Connect with us

Sosial

Bayi 1 Bulan Meninggal Dunia Akibat Demam Berdarah

Diterbitkan

pada

Wonosari,(pidjar-com-525357.hostingersite.com)–Teror demam berdarah terus menghantui warga Gunungkidul. Hingga saat ini, kasus Demam Berdarah Dengue (DBD) di Gunungkidul setiap harinya terus meningkat tajam. Per Rabu (25/03/2020) sore lalu, data yang terlaporkan kasus yang terjadi mencapai 558 kasus. Dari jumlah tersebut, 4 orang dinyatakan meninggal dunia.

Informasi yang berhasil dihimpun, pasien keempat yang meninggal dunia yakni seorang bayi berusia 1 bulan. Ia semula dirawat di RSUD Wonosari dengan gejala DBD. Beberapa hari penanganan, kondisi bayi malang tersebut sempat mengalami perkembangan yang baik. Namun kemudian, kondisinya kembali turun hingga akhirnya dinyatakan meninggal dunia.

Kepala Dinas Kesehatan Gunungkidul, Dewi Irawaty mengungkapkan, pasien demam berdarah itu dinyatakan meninggal dunia pada tanggal 23 Maret 2020. Dengan demikian, hingga saat ini telah ada 4 orang yang meninggal dunia di Gunungkidul akibat gelombang penyakit demam berdarah.

Berita Lainnya  Satlantas Luncurkan Simbeku, Cek Mutasi BPKB Kini Bisa Secara Online

“Korban terakhir yang meninggal dunia berasal dari Kecamatan Semanu, pasien sempat dirawat di RSUD Wonosari,” kata Dewi Irawaty.

Adapun bedasarkan analisis yang dilakukan, yang bersangkutan mengalami Syndrome Syok Dengue (SSD). Di mana sindrom ini biasanya dialami oleh anak-anak yang terjangkit DBD. Dari dinas kesehatan, dan medis yang ada telah melakukan pengecekan lanjutan untuk mengetahui penyebab kematian.

Berdasarkan data yang ada, untuk pasien DBD yang meninggal dunia berasal dari Wonosari, Patuk, Playen dan yang terakhir Semanu. Namun demikian untuk kawasan endemis DBD disebut Dewi berada di Ponjong, Karangmojo, Wonosari dan Patuk. Laporan yang ada, untuk DBD sendiri meningkat drastis sejak Januari lalu dan tersebar di hampir 18 kecamatan.

Berita Lainnya  Dua Faktor Ini Disebut BPBD Jadi Penyebab Utama Rawannya Kawasan Gunungkidul Dari Bencana Tanah Longsor

“Edukasi pada masyarakat terus dilakukan, yang paling utama yakni Pemberantasan Sarang Nyamuk (PSN),” ujar dia.

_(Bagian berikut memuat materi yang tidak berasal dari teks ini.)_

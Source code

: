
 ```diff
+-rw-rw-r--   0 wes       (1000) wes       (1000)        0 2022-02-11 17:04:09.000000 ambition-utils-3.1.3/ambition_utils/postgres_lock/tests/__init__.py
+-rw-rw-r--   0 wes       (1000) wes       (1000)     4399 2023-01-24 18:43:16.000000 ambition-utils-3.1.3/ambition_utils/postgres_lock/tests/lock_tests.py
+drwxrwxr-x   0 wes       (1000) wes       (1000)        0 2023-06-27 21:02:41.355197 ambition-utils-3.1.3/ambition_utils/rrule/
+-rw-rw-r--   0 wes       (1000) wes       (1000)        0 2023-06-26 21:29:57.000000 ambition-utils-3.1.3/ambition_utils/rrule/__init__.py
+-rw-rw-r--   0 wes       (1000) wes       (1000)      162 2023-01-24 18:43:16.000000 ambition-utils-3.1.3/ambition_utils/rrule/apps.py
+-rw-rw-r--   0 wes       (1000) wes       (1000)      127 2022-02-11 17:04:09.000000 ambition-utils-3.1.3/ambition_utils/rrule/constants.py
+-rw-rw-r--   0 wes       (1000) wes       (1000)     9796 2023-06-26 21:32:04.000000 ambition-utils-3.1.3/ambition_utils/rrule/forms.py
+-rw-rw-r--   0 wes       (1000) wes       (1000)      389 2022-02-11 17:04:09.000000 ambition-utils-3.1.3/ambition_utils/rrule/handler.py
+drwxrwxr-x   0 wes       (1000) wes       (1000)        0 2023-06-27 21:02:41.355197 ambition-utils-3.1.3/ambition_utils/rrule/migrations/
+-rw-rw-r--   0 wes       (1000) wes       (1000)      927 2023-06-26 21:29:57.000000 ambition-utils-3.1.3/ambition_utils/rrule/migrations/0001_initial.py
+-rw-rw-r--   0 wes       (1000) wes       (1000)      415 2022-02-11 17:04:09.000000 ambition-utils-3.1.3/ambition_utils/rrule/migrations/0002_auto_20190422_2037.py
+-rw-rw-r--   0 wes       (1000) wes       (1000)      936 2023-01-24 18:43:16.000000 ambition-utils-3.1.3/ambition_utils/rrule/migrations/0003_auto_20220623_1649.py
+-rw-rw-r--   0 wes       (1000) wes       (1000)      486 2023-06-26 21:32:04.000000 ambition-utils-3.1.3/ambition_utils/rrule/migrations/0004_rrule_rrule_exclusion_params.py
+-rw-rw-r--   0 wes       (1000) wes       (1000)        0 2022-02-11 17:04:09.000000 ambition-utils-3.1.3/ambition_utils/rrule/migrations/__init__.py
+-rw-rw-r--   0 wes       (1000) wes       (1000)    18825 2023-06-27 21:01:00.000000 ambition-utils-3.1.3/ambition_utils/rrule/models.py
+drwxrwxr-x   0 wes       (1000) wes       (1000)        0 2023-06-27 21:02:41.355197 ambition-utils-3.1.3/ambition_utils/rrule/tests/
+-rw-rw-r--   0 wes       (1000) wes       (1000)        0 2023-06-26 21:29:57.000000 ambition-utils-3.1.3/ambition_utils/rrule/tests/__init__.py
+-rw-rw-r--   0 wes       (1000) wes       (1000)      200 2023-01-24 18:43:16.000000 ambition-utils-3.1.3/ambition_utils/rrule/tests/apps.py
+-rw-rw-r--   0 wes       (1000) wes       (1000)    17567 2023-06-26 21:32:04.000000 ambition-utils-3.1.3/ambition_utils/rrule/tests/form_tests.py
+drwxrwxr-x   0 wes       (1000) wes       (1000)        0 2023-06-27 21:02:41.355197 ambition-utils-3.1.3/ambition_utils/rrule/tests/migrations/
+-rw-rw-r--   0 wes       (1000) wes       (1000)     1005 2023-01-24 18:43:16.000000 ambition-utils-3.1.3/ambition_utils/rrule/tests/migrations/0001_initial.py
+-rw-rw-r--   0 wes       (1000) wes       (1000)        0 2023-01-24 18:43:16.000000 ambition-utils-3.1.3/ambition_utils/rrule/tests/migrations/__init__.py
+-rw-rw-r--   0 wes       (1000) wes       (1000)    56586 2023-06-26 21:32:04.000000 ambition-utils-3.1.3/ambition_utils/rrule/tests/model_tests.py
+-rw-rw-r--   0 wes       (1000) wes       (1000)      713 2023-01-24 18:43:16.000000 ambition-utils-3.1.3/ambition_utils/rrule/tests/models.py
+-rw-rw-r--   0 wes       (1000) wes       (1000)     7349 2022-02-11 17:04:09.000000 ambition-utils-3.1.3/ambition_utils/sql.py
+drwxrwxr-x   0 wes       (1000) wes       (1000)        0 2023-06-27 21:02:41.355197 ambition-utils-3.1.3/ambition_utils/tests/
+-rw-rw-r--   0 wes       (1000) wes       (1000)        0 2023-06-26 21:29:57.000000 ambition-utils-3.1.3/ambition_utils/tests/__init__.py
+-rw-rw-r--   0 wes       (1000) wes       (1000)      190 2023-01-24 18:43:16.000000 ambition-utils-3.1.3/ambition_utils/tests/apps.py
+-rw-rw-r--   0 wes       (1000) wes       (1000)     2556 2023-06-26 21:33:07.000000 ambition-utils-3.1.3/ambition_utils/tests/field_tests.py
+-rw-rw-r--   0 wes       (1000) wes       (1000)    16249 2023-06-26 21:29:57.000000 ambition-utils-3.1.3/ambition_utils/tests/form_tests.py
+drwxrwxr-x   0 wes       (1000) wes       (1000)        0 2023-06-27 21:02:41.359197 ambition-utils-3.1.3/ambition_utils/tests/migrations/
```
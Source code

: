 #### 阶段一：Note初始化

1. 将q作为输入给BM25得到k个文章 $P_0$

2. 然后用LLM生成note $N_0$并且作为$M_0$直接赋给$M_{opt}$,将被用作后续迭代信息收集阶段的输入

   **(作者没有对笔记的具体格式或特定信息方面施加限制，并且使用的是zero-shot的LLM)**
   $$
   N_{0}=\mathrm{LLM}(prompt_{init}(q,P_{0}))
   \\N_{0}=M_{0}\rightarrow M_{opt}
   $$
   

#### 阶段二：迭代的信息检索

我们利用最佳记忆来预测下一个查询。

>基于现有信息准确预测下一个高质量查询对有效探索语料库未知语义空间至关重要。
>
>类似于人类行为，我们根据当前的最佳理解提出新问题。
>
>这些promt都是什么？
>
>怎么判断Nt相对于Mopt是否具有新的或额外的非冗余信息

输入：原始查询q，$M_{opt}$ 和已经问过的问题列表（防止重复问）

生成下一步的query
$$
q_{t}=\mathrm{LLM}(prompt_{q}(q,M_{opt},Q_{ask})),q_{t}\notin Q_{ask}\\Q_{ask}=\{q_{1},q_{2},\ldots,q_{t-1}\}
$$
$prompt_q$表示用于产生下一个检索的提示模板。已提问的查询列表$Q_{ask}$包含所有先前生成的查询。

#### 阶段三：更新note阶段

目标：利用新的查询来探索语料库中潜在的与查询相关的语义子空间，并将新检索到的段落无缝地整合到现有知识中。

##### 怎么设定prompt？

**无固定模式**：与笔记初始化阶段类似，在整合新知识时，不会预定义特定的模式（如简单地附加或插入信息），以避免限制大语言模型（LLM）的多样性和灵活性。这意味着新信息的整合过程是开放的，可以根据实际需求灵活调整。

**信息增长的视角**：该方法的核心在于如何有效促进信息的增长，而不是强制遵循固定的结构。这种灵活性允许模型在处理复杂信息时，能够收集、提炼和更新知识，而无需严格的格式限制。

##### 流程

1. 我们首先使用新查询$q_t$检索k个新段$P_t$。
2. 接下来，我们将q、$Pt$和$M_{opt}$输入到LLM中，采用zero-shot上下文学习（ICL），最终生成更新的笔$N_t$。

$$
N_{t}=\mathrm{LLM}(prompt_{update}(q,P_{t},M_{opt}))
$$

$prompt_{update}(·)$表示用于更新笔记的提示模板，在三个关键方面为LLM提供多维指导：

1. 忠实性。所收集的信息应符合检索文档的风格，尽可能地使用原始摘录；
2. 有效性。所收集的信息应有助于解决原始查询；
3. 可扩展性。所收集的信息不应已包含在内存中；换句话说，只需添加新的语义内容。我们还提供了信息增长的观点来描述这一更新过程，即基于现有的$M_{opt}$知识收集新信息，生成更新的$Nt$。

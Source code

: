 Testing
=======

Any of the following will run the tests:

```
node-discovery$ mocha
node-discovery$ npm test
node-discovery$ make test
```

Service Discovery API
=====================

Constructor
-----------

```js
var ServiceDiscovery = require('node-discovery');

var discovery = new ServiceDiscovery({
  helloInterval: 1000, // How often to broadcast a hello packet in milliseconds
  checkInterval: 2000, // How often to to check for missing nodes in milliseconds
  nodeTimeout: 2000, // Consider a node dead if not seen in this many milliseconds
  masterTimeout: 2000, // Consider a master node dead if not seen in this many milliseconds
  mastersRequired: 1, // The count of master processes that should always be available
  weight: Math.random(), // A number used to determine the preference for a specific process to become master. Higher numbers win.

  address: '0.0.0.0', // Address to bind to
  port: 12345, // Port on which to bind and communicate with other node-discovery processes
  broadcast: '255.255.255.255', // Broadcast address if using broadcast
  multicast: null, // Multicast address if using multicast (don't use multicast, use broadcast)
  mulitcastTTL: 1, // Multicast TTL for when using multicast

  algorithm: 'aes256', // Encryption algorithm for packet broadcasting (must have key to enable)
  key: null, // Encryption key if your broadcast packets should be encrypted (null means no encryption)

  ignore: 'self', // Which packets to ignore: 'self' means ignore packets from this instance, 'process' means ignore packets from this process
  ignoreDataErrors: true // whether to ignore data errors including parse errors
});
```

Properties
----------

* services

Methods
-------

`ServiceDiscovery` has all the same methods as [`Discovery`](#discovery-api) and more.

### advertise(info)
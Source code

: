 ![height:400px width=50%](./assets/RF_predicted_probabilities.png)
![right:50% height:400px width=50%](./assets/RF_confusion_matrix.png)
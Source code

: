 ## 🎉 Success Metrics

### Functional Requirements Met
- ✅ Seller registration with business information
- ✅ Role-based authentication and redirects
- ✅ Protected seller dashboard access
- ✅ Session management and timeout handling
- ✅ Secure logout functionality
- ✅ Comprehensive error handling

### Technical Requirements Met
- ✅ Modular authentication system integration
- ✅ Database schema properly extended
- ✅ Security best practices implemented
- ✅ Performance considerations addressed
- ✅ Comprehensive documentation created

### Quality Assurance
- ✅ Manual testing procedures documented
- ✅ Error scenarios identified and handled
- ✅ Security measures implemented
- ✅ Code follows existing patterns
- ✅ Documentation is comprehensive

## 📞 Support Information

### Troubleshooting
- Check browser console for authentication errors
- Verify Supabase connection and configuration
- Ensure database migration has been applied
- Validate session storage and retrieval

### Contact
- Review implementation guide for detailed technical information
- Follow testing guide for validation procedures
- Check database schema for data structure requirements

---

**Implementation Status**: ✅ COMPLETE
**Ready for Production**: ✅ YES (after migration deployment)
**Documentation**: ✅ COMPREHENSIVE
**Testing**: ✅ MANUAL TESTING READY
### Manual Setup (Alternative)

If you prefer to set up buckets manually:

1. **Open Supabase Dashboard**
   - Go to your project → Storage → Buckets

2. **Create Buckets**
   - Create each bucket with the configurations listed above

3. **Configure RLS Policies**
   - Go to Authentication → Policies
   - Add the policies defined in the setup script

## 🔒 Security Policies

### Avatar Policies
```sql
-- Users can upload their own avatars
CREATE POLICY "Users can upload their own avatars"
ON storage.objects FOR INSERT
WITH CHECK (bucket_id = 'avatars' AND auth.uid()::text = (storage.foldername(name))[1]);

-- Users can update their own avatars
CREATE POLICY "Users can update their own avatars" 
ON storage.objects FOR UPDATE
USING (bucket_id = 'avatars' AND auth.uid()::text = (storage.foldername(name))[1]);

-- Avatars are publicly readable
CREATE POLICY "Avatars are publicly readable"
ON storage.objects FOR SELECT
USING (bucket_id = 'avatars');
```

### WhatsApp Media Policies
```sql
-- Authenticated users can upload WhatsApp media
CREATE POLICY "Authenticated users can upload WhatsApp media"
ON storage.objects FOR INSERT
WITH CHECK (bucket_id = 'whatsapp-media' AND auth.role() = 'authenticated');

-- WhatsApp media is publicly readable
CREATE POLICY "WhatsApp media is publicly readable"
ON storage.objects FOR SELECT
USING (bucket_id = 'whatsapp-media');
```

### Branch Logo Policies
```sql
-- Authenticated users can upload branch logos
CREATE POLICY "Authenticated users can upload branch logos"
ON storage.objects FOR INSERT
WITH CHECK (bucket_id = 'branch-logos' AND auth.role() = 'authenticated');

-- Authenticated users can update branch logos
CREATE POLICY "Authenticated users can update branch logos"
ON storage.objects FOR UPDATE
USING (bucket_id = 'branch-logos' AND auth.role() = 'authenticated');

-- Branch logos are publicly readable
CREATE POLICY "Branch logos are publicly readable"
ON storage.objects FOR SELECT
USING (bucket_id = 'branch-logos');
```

Menurut Dewi, untuk upaya fogging sediri dianggap kurang efektif. Meski begitu pemerintah tetap melakukannya pada titik-titik orang yang mengalami penyakit demam berdarah.

“Kalau foging kan sebenarnya hanya bertahan 3 hari. Itu sama dengan obat nyamuk hanya membunuh nyamuk dewasa sementara untuk nyamuk yang kecil tidak mati terlebih yang masih berupa jentik,” tambahnya.

Sementara itu, Kepala Desa Pacarejo, Suhadi membenarkan perihal adanya seorang warga Pacarejo yang meninggal dunia karena demam berdarah. Menurut Suhadi, bayi mungil tersebut juga memiliki riwayat sakit bawaan, sehingga belum diketahui pasti penyebab meninggalnya karena penyakit bawaan atau karena penyakit yang sedang merebak itu.

Berita Lainnya  Kontak dengan Keluarga dari Luar Kota, Warga Ngawen Meninggal Terkonfirmasi Corona

“Ya ada satu anak-anak masih bayi meninggal, sempat dirawat juga,”terangnya.

Di Pacarejo, menurut Suhadi kasus DBD memang agak banyak untuk itu pihaknya menghimbau pada masyarakat untuk melakukan pemberantasan sarang nyamuk secara mandiri.

Iklan
Iklan

Facebook Pages

Iklan

Pariwisata

Pariwisata6 hari yang lalu

Hampir Capai Target Tahunan, Baru Juni Pendapatan Retribusi Wisata Telah Capai 35,8 Miliar

https://pidjar.com/wp-content/uploads/2026/03/VID-20260314-WA0005.mp4 Wonosari,(pidjar.com)- Pendapatan Asli Daerah (PAD) sektor pariwisata Kabupaten Gunungkidul hampir mencapai target tahunan meski baru di pertengahan tahun 2026...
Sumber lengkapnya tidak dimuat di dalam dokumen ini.